21 mayo 2009

Poetas canarios en Buenos Aires

El pasado martes, engripado y todo, fui al Centro Cultural de la Cooperación porque se presentaba el libro que da título a este post. 


Poetas canarios en Buenos Aires recopila, Juan Carlos de Sancho mediante, poemas de 30 escritores jóvenes de las islas. Además de poner al alcance del público argentino material de difícil acceso, el libro incluye información bio-bibliográfica de los poetas y una reflexión de cada uno de ellos acerca de qué significa escribir poesía. Entre los antologados están: Sergio Domínguez-Jaén, Ángela Ramos, Cecilia Domínguez, Verónica García, Ricardo Hernández, el propio De Sancho, y otros.



Finalmente, dejando de lado las virtudes estrictamente literarias, saludaré aquí la cuidada edición a cargo de Hernán Isnardi quién, con este título, da principio a la editorial de su revista La Máquina del Tiempo. Por si todo esto fuese poco, el libro -cosido, con una tapa en cartulina ilustración mate de buen gramaje, y correcta impresión- se consigue sin cargo escribiendo a editorial@lamaquinadeltiempo.com

18 mayo 2009

Dóciles y útiles, Proyecto de Graduación del IUNA, con dirección de Analía Couceyro


Increíblemente, por cuarta vez en poco tiempo me encuentro reseñando una obra distópica. Está bien, en Dóciles y útiles nunca se explicita el tiempo en el que transcurre la historia. Pero los vestuarios, la escenografía y, sobre todo, la “conducta” de los personajes hacen pensar en un futuro no muy lejano. Algún analista más sesudo podría buscar la razón detrás de la abundancia de obras de “teatro de anticipación”. Pero los augurios no son buenos: desde la Utopía de Moro, escrita en el mismo siglo de la Inquisición Española, el Concilio de Trento y la Noche de San Bartolomé; hasta las Crónicas marcianas de Bradbury, contemporáneas al pico de tensión de la Guerra Fría, la aparición de arte utópico no suele indicar nada bueno. Más bien tiene que ver con épocas agitadas.

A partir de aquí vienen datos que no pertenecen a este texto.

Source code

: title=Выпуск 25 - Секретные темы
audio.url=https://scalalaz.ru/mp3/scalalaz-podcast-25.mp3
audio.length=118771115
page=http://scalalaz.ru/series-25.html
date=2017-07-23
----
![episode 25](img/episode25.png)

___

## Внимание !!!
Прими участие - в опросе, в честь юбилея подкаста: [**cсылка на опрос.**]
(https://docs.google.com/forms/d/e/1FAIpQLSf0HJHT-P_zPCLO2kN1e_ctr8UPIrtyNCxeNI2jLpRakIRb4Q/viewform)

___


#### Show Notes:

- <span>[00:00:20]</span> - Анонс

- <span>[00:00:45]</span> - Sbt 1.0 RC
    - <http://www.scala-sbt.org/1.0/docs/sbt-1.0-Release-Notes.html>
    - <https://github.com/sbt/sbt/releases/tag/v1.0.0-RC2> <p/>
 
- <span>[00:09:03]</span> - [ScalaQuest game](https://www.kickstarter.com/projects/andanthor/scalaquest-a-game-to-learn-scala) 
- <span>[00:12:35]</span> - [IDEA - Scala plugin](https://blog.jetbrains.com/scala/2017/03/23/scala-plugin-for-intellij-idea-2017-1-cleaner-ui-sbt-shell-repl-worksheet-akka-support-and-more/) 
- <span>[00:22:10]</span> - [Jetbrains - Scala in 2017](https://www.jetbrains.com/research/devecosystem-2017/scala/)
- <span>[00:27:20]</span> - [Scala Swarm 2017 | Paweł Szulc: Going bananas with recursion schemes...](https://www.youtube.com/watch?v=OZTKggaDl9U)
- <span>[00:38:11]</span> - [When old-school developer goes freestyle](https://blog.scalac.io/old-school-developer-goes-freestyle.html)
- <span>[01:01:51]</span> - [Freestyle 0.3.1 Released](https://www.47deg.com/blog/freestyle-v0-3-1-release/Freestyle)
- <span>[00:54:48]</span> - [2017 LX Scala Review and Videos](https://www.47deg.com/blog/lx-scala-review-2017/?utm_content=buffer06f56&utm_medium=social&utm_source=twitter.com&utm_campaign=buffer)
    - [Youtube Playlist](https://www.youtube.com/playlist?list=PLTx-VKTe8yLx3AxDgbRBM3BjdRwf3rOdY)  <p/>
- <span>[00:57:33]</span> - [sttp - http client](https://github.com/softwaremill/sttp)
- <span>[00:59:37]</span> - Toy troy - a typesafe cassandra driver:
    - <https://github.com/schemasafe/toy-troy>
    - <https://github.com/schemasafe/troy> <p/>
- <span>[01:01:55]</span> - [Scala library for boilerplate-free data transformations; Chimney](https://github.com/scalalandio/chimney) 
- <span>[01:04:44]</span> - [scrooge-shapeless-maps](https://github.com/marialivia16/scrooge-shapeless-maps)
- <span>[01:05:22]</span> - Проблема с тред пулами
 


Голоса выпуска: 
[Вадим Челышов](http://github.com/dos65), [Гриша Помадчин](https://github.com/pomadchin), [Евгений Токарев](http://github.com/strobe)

Lo primero que llama la atención de esta obra es el marco teórico que, explícita o implícitamente, la rodea. El texto de presentación nombra a Marx, a Nietzsche y a Hegel (que, a más de ser alemanes los tres, no comparten mucho). El título remite casi inmediatamente a Foucault -y, por transitividad, a la lectura que Deleuze hace de estos conceptos-, igual que los procedimientos de domesticación social, la vigilancia constante, los castigos, el ejercicio del poder directamente sobre los cuerpos de, en este caso, las trabajadoras. Y para completarla, se nos aparece el cascarrabias de Adorno, cuya dudosa lectura del marxismo desde el psicoanálisis condena al fracaso a cualquier emancipación de la humanidad como un todo, porque la lógica de dominadores y dominados proviene -según él-, no de una configuración histórica determinada, sino más bien de una estructura psíquica inconsciente. Esto último, claro, es una lectura que yo hago, que no está explícita. Pero que calza perfectamente en el devenir de la obra.

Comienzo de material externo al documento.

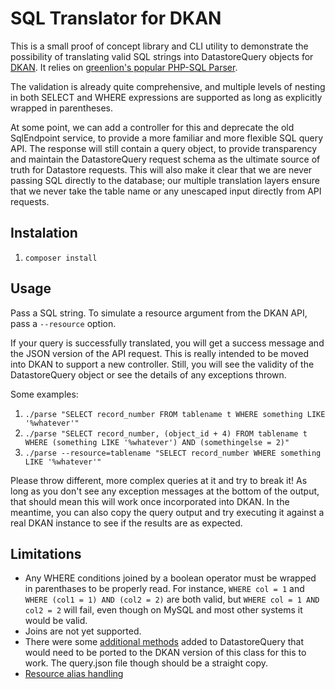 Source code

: # SQL Translator for DKAN

This is a small proof of concept library and CLI utility to demonstrate
the possibility of translating valid SQL strings into DatastoreQuery objects
for [DKAN](https://github.com/getdkan/dkan). It relies on 
[greenlion's popular PHP-SQL Parser](https://github.com/greenlion/PHP-SQL-Parser).

The validation is already quite comprehensive, and multiple levels of nesting 
in both SELECT and WHERE expressions are supported as long as explicitly wrapped
in parentheses.

At some point, we can add a controller for this and deprecate the old SqlEndpoint
service, to provide a more familiar and more flexible SQL query API. The response
will still contain a query object, to provide transparency and maintain the
DatastoreQuery request schema as the ultimate source of truth for Datastore
requests. This will also make it clear that we are never passing SQL directly to
the database; our multiple translation layers ensure that we never take the table
name or any unescaped input directly from API requests.

## Instalation

1. `composer install`

## Usage

Pass a SQL string. To simulate a resource argument from the DKAN API, pass a `--resource` 
option.

If your query is successfully translated, you will get a success message and the JSON version
of the API request. This is really intended to be moved into DKAN to support a new
controller. Still, you will see the validity of the DatastoreQuery object or see the
details of any exceptions thrown.

Some examples:

1. `./parse "SELECT record_number FROM tablename t WHERE something LIKE '%whatever'"`
2. `./parse "SELECT record_number, (object_id + 4) FROM tablename t WHERE (something LIKE '%whatever') AND (somethingelse = 2)"`
3. `./parse --resource=tablename "SELECT record_number WHERE something LIKE '%whatever'"`

Please throw different, more complex queries at it and try to break it! As long as you don't see 
any exception messages at the bottom of the output, that should mean this will work once
incorporated into DKAN. In the meantime, you can also copy the query output and try executing it
against a real DKAN instance to see if the results are as expected.

## Limitations

* Any WHERE conditions joined by a boolean operator must be wrapped in parenthases to be properly read. For instance, `WHERE col = 1` and `WHERE (col1 = 1) AND (col2 = 2)` are both valid, but `WHERE col = 1 AND col2 = 2` will fail, even though on MySQL and most other systems it would be valid.
* Joins are not yet supported.
* There were some [additional methods](https://github.com/dafeder/dkan-sql-parse/blob/master/src/DatastoreQuery.php#L45) added to DatastoreQuery that would need to be ported to the DKAN version of this class for this to work. The query.json file though should be a straight copy.
* [Resource alias handling](https://github.com/dafeder/dkan-sql-parse/issues/2)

Estos temas tan ríspidos (hagan la prueba de leer a Hegel, si no me creen) no son abordados en Dóciles y útiles desde un tono solemne o didáctico, sino más bien todo lo contrario. Es decir, desde lo caricaturesco. Como es vox populi, el humor suele ser el vehículo para decir las cosas más inefables. Los trabajos sobre el vestuario (que incluye un montón ingente de pelucas), la escenografía y el maquillaje acompañan esta impronta.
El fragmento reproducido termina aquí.